California’s Scope of Practice Bill Was Shot Down Last Night. Here’s Why That Matters

(Via Project Millennial)

An effort to increase the scope of practice for Nurse Practitioners in California was voted down 6-3 yesterday by the California Assembly.

Senate Bill 491 originally would have explicitly allowed NPs to practice certain procedures without oversight from a physician:

“This bill would revise these provisions by deleting the requirement that those acts be performed pursuant to a standardized procedure or in consultation with a physician and surgeon. The bill would also authorize a nurse practitioner to perform specified additional acts, including, among others, establishing physical diagnoses and prescribing drugs and devices” (emphasis mine)

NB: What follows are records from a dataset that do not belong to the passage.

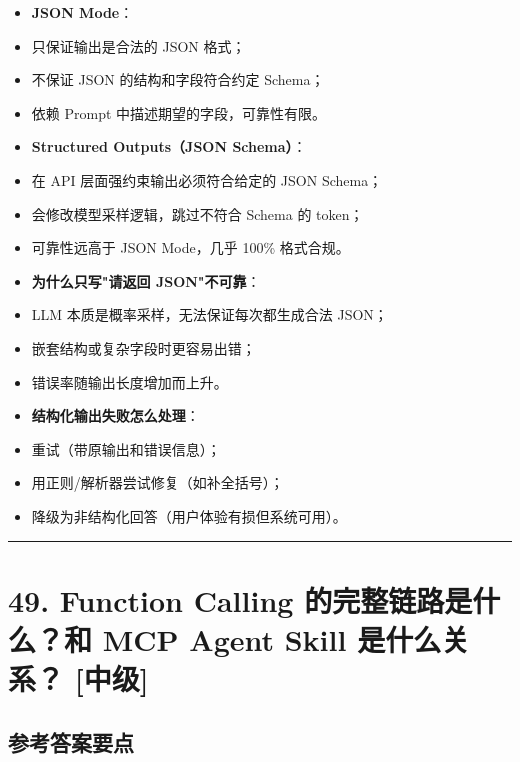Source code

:\documentclass[9pt,a4paper,twocolumn]{ctexart}
\newcommand{\lvzhong}{\usebox{\badgezhongbox}}
\def\lvzhong{[中级]}%
\begin{document}
\begin{itemize}[itemsep=1pt, topsep=2pt]
  \item \textbf{JSON Mode}：
  \item 只保证输出是合法的 JSON 格式；
  \item 不保证 JSON 的结构和字段符合约定 Schema；
  \item 依赖 Prompt 中描述期望的字段，可靠性有限。
  \item \textbf{Structured Outputs（JSON Schema）}：
  \item 在 API 层面强约束输出必须符合给定的 JSON Schema；
  \item 会修改模型采样逻辑，跳过不符合 Schema 的 token；
  \item 可靠性远高于 JSON Mode，几乎 100\% 格式合规。
  \item \textbf{为什么只写"请返回 JSON"不可靠}：
  \item LLM 本质是概率采样，无法保证每次都生成合法 JSON；
  \item 嵌套结构或复杂字段时更容易出错；
  \item 错误率随输出长度增加而上升。
  \item \textbf{结构化输出失败怎么处理}：
  \item 重试（带原输出和错误信息）；
  \item 用正则/解析器尝试修复（如补全括号）；
  \item 降级为非结构化回答（用户体验有损但系统可用）。
\end{itemize}


\vspace{2pt}
\noindent\rule{\columnwidth}{0.3pt}\vspace{2pt}



\section*{49. Function Calling 的完整链路是什么？和 MCP Agent Skill 是什么关系？ \lvzhong{}}


\subsection*{参考答案要点}
\end{document}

It was watered down during its short life, and the explicit authority was diluted to vague “additional acts”:

Existing law authorizes the implementation of standardized procedures that authorize a nurse practitioner to perform certain acts, including, among others, ordering durable medical equipment, and, in consultation with a physician and surgeon, approving, signing, modifying, or adding to a plan of treatment or plan for an individual receiving home health services or personal care services… This bill would authorize a nurse practitioner to perform those acts and certain additional acts without physician supervision if the nurse practitioner meets specified experience and certification requirements (emphasis mine)

But, the effort was still to no avail.

The bill’s early death was ferried through by the California Medical Association, an interest group representing physicians. Its president, Paul Phinney, argued that the bill would fracture coordination of care: “What the bill would do is break down the cooperation, the tight cooperation between physicians and nurse practitioners.”

Put a different way, though, that’s the point.

What Dr. Phinney refers to as “tight cooperation” is a requirement that NPs have a physician looking over their shoulders to OK the plan of care for their patients.

As we’ve discussed before, it’s not clear that this oversight is beneficial to – or even preferred by – patients. Research has shown that, in some circumstances, quality and patient satisfaction are higher when a NP cares for a patient compared to a physician, and when time is a factor, patients sometimes even prefer being seen by a NP.

California is behind the curve on efforts to allow NPs and Physician’s Assistants to “practice at the top of their training.” The majority of states have far fewer restrictions on what the advanced clinicians are able to do:



The bill’s author said he’s hoping it will be reconsidered in the future.